• Your objective
All lines holding the string "Translations" should be copied from the data below.

• Entries provided
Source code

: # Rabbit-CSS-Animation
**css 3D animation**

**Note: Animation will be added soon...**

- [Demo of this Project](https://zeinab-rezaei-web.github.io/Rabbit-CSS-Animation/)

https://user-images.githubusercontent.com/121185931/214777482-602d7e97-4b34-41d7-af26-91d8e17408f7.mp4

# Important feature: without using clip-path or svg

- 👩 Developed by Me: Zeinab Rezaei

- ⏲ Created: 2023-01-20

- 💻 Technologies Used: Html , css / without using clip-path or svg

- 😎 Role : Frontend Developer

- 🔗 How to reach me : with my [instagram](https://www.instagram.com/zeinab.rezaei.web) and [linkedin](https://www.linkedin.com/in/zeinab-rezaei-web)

==

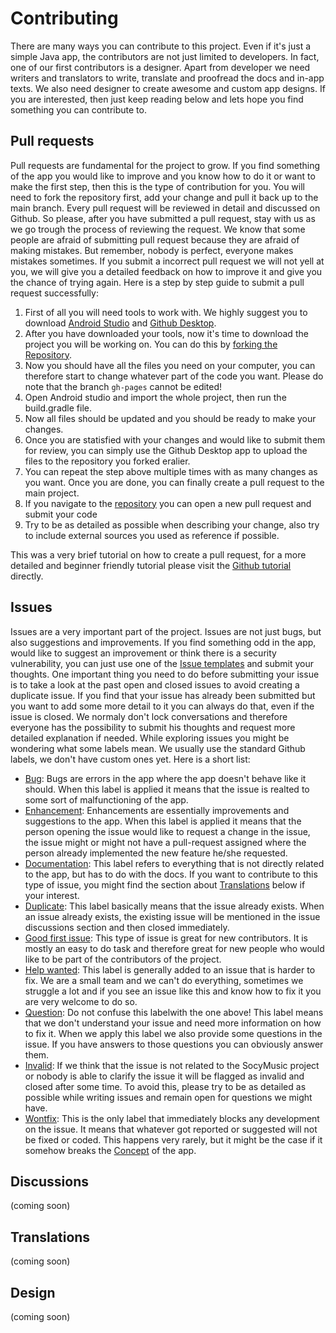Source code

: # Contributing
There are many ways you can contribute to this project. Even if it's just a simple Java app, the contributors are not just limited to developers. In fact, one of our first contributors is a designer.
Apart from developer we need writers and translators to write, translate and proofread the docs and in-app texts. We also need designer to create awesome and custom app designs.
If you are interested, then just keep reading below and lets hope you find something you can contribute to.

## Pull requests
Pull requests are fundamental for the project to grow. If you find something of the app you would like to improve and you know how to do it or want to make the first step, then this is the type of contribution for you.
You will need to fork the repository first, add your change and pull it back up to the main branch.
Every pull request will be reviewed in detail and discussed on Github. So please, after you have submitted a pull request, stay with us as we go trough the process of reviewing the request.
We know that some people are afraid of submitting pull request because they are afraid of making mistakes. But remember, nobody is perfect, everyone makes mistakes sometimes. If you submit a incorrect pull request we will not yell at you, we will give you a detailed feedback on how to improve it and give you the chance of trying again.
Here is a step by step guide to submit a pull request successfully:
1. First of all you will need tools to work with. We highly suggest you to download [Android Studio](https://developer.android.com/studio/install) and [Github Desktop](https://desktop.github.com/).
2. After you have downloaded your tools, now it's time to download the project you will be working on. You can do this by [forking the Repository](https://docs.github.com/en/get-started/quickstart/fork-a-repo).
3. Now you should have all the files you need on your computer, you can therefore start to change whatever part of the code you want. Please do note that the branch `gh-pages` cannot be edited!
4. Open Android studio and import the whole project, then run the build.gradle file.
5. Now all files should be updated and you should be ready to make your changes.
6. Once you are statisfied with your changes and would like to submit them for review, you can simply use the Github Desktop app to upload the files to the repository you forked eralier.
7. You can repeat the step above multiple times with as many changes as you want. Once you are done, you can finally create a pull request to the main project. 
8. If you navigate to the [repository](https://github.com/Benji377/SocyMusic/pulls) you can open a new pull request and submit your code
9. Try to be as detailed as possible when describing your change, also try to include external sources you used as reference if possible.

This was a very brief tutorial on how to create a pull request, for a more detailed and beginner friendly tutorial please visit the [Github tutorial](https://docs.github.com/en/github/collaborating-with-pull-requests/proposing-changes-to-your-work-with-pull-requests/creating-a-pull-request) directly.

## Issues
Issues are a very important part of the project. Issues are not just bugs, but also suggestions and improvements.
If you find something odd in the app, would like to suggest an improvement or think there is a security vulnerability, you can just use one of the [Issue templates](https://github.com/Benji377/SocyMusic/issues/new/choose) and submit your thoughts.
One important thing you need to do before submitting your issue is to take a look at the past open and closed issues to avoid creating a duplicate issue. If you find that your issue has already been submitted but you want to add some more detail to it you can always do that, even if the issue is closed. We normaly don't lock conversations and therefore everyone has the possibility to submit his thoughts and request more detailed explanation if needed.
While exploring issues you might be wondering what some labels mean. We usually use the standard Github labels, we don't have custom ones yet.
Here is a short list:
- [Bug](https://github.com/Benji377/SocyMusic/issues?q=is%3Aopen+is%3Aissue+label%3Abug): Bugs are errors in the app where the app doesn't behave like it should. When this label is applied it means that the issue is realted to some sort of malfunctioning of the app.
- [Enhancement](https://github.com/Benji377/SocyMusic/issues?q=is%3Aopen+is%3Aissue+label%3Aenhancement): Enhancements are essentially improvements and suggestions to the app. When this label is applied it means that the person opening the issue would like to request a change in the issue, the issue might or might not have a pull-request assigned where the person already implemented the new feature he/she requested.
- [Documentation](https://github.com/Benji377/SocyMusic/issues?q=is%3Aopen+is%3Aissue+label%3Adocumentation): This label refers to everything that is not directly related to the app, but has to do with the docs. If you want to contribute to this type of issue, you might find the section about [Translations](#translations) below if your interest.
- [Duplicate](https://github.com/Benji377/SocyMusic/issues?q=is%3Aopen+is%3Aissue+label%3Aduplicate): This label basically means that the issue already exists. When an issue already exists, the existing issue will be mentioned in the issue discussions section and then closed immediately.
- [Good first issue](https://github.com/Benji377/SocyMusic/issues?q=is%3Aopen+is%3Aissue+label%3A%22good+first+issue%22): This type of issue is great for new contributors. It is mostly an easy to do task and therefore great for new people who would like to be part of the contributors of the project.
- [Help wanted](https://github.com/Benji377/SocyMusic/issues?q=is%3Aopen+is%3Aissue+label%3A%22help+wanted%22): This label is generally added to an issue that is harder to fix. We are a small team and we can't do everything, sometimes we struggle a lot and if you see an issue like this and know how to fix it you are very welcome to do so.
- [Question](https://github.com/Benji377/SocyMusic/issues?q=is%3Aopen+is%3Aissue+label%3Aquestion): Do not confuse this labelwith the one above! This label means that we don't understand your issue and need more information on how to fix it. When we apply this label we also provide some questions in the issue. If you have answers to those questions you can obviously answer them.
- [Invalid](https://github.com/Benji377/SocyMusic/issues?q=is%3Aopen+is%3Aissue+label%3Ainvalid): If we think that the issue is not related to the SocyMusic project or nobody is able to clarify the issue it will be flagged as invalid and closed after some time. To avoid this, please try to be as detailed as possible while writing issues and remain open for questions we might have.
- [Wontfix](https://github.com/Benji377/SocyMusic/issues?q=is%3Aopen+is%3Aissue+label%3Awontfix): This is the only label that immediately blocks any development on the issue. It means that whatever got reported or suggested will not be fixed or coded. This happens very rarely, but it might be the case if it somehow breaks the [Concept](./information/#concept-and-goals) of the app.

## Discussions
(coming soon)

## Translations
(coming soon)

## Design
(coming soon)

• Answer for the task
- [Documentation](https://github.com/Benji377/SocyMusic/issues?q=is%3Aopen+is%3Aissue+label%3Adocumentation): This label refers to everything that is not directly related to the app, but has to do with the docs. If you want to contribute to this type of issue, you might find the section about [Translations](#translations) below if your interest.
## Translations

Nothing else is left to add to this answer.